Saved entries
________________

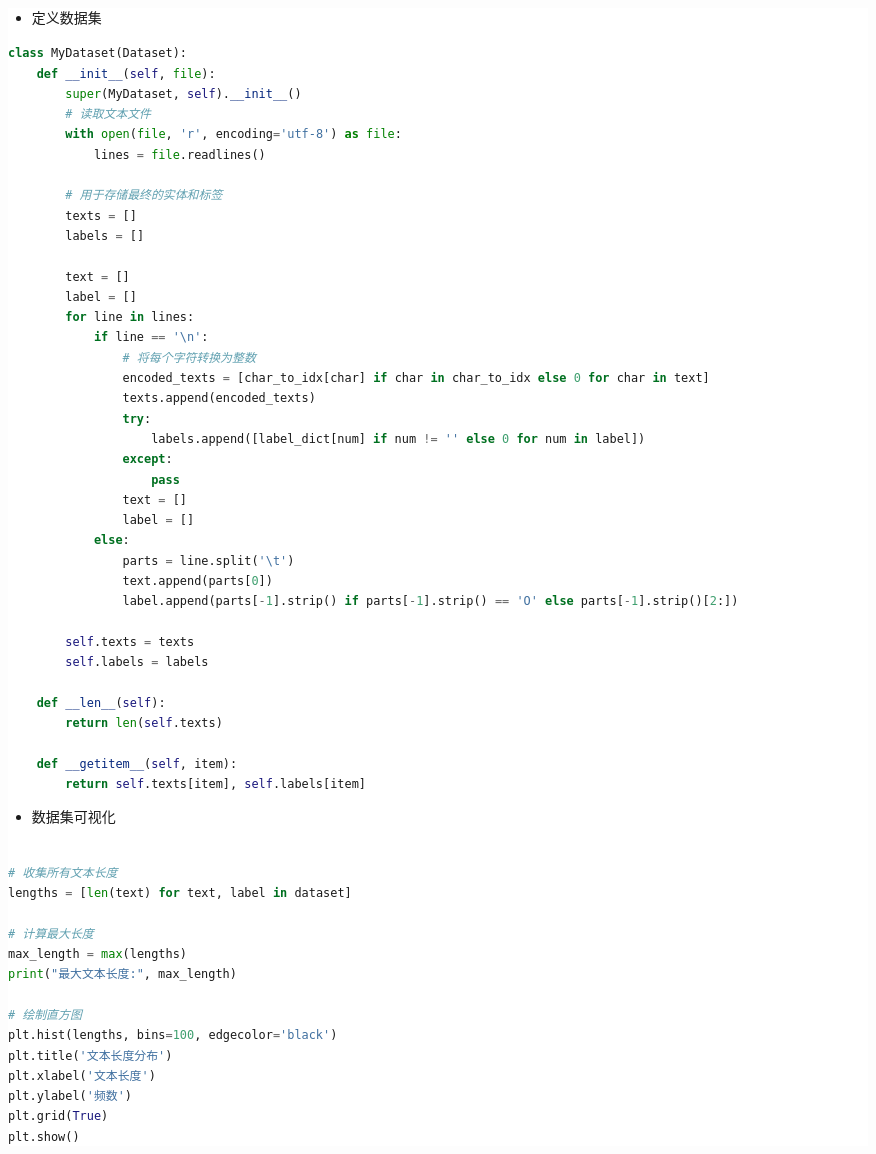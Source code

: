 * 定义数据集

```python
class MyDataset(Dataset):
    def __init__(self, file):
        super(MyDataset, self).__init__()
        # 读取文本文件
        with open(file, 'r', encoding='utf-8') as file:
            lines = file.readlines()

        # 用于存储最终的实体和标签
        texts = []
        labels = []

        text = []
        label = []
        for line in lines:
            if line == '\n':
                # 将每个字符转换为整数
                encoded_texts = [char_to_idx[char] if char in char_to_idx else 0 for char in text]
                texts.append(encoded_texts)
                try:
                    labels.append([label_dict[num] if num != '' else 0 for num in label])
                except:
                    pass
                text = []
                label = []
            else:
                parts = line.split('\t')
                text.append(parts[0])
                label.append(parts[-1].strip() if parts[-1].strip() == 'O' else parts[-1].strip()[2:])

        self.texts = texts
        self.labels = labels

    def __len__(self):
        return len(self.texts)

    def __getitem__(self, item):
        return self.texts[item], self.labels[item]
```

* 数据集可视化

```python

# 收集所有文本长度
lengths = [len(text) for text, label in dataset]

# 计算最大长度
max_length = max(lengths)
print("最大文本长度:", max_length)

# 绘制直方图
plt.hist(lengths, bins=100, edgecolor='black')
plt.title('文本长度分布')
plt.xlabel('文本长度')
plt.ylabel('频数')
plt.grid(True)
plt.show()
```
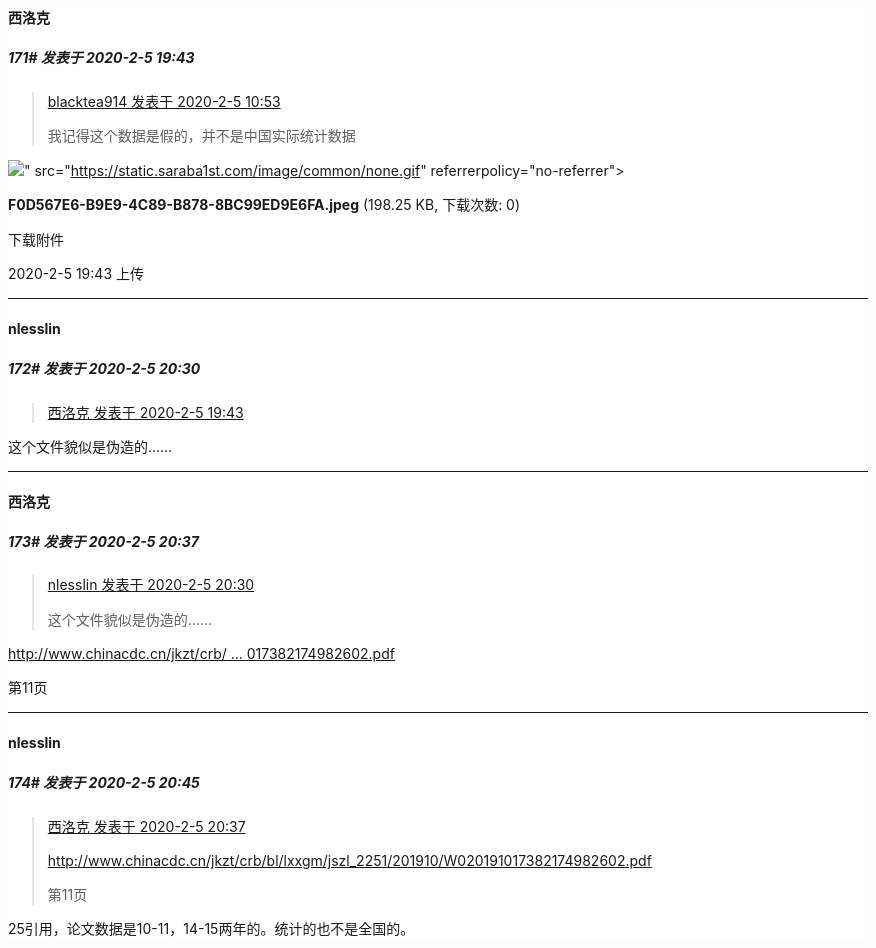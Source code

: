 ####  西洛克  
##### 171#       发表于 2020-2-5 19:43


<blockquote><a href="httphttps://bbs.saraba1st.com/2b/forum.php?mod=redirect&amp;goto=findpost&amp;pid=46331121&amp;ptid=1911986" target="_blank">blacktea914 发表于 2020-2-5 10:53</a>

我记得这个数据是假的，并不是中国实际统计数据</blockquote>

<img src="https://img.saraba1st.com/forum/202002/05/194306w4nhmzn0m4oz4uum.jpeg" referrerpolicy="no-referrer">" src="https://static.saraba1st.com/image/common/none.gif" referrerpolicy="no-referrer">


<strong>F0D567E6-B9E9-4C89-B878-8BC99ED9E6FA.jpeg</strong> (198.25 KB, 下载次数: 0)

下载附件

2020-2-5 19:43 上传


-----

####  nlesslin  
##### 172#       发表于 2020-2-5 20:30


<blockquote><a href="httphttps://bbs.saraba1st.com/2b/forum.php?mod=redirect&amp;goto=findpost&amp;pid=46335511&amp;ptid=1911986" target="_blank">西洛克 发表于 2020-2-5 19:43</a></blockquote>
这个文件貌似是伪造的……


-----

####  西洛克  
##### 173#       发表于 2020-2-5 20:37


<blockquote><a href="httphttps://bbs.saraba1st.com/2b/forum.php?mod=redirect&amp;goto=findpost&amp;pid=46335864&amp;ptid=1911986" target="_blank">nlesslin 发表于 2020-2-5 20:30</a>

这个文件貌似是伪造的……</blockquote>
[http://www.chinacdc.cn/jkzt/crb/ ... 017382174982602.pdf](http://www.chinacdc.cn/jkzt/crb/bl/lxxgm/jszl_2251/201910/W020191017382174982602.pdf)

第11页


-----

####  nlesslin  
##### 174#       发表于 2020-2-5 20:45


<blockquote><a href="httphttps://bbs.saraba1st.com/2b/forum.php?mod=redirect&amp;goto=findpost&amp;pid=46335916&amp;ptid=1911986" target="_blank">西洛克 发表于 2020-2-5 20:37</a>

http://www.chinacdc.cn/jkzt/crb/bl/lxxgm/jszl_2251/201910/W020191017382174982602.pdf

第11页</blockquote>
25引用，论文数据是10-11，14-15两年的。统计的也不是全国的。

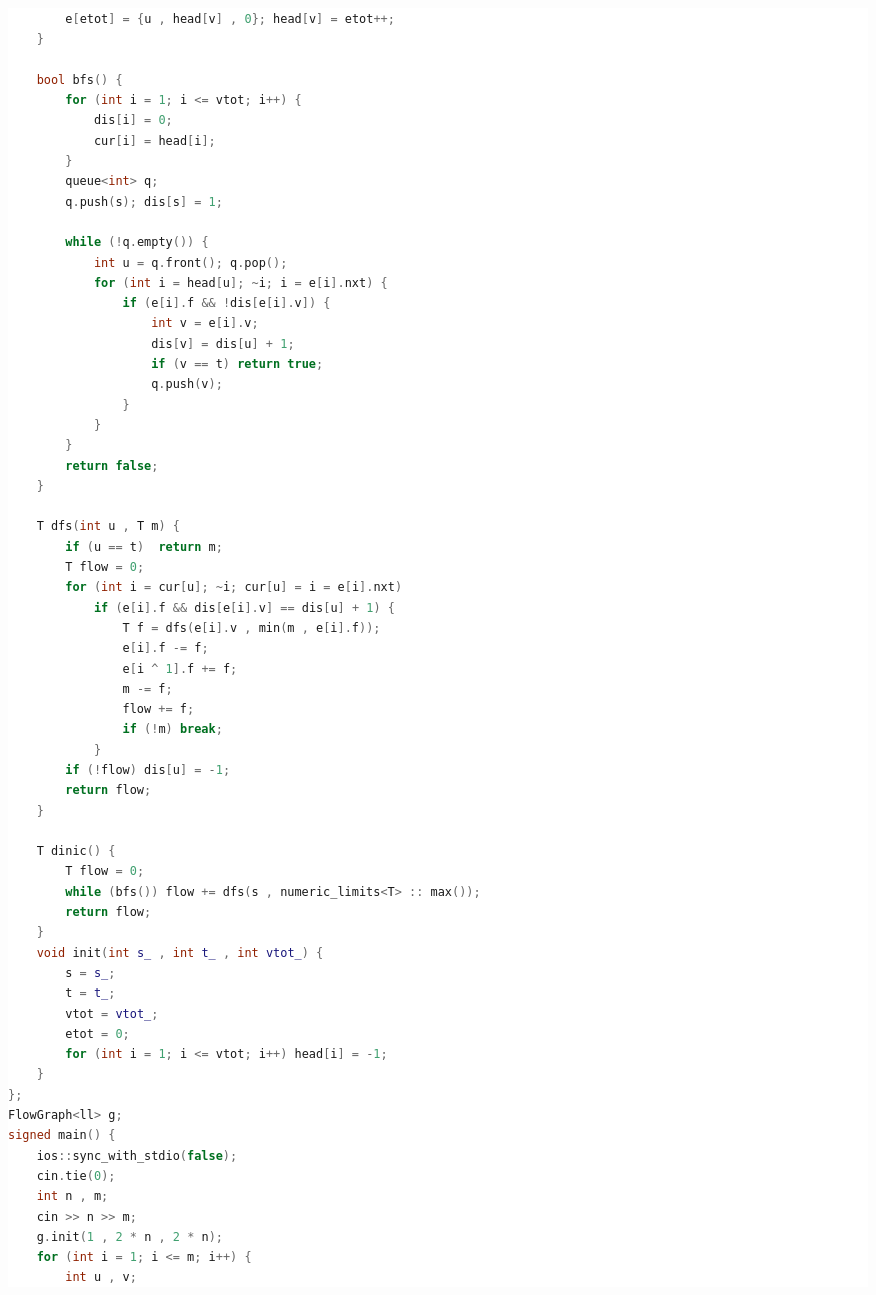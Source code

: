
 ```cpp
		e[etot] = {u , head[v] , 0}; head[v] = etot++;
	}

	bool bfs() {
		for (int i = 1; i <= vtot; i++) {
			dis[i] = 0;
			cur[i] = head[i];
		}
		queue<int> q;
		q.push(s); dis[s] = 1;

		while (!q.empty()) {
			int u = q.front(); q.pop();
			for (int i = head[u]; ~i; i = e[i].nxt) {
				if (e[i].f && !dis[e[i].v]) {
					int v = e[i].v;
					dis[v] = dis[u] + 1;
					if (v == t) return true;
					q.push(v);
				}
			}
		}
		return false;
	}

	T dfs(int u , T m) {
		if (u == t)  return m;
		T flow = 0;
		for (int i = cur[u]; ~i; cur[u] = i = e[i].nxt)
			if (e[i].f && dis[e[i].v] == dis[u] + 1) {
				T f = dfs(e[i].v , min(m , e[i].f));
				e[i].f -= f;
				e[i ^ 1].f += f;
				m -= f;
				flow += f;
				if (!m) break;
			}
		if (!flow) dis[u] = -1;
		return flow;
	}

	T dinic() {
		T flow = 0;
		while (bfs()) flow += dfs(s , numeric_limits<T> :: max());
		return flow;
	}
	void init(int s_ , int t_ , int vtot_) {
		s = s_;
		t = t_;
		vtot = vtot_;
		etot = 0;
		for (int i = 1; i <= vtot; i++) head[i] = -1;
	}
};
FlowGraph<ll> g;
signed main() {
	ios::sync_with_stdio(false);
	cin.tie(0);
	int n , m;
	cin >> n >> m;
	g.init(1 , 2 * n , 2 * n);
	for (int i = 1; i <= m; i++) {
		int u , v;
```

________________

Throughout the data above, report every line that contains the string "self".

    def __init__(self, file):
        super(MyDataset, self).__init__()
        self.texts = texts
        self.labels = labels
    def __len__(self):
        return len(self.texts)
    def __getitem__(self, item):
        return self.texts[item], self.labels[item]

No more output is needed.